What the task asks → Copy each line from the records below in which the word "carleton" is found.
Segment Open
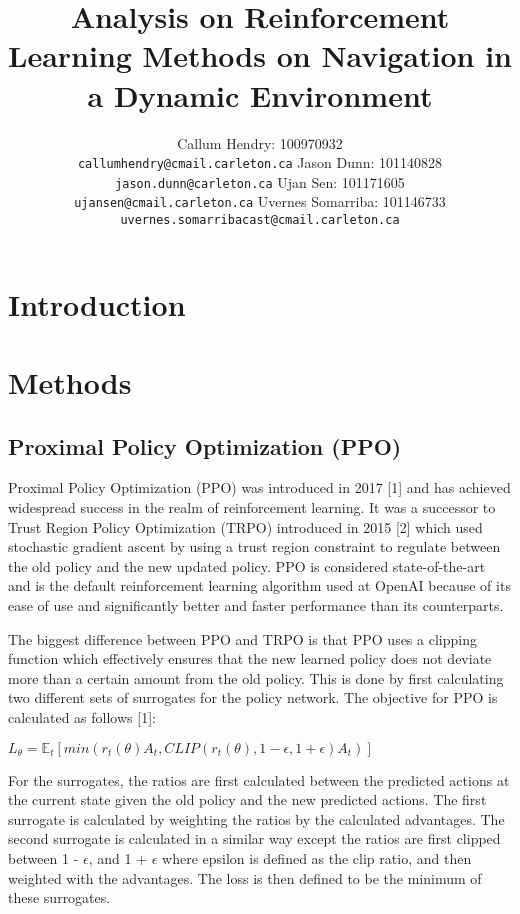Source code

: \documentclass{article}
\title{Analysis on Reinforcement Learning Methods on Navigation in a Dynamic Environment}
\author{
Callum Hendry: 100970932\\
\texttt{callumhendry@cmail.carleton.ca}
\And
Jason Dunn: 101140828\\
\texttt{jason.dunn@carleton.ca}
\And
Ujan Sen: 101171605\\
\texttt{ujansen@cmail.carleton.ca}
\And
Uvernes Somarriba: 101146733\\
\texttt{uvernes.somarribacast@cmail.carleton.ca}
}
\begin{document}
\maketitle

\section{Introduction}


\section{Methods}
\subsection{Proximal Policy Optimization (PPO)}

Proximal Policy Optimization (PPO) was introduced in 2017 [1] and has achieved widespread success in the realm of reinforcement learning. It was a successor to Trust Region Policy Optimization (TRPO) introduced in 2015 [2] which used stochastic gradient ascent by using a trust region constraint to regulate between the old policy and the new updated policy. PPO is considered state-of-the-art and is the default reinforcement learning algorithm used at OpenAI because of its ease of use and significantly better and faster performance than its counterparts. 

The biggest difference between PPO and TRPO is that PPO uses a clipping function which effectively ensures that the new learned policy does not deviate more than a certain amount from the old policy. This is done by first calculating two different sets of surrogates for the policy network. The objective for PPO is calculated as follows [1]:

\begin{center}
$L_{\theta} = \mathbb{E}_{t}[min(r_{t}({\theta})A_{t}, CLIP(r_{t}({\theta}), 1-\epsilon, 1+\epsilon)A_{t})]$
\end{center}

For the surrogates, the ratios are first calculated between the predicted actions at the current state given the old policy and the new predicted actions. The first surrogate is calculated by weighting the ratios by the calculated advantages. The second surrogate is calculated in a similar way except the ratios are first clipped between 1 - $\epsilon$, and 1 + $\epsilon$ where epsilon is defined as the clip ratio, and then weighted with the advantages. The loss is then defined to be the minimum of these surrogates.
\end{document}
Segment Closed
Solution to this task →
\texttt{callumhendry@cmail.carleton.ca}
\texttt{jason.dunn@carleton.ca}
\texttt{ujansen@cmail.carleton.ca}
\texttt{uvernes.somarribacast@cmail.carleton.ca}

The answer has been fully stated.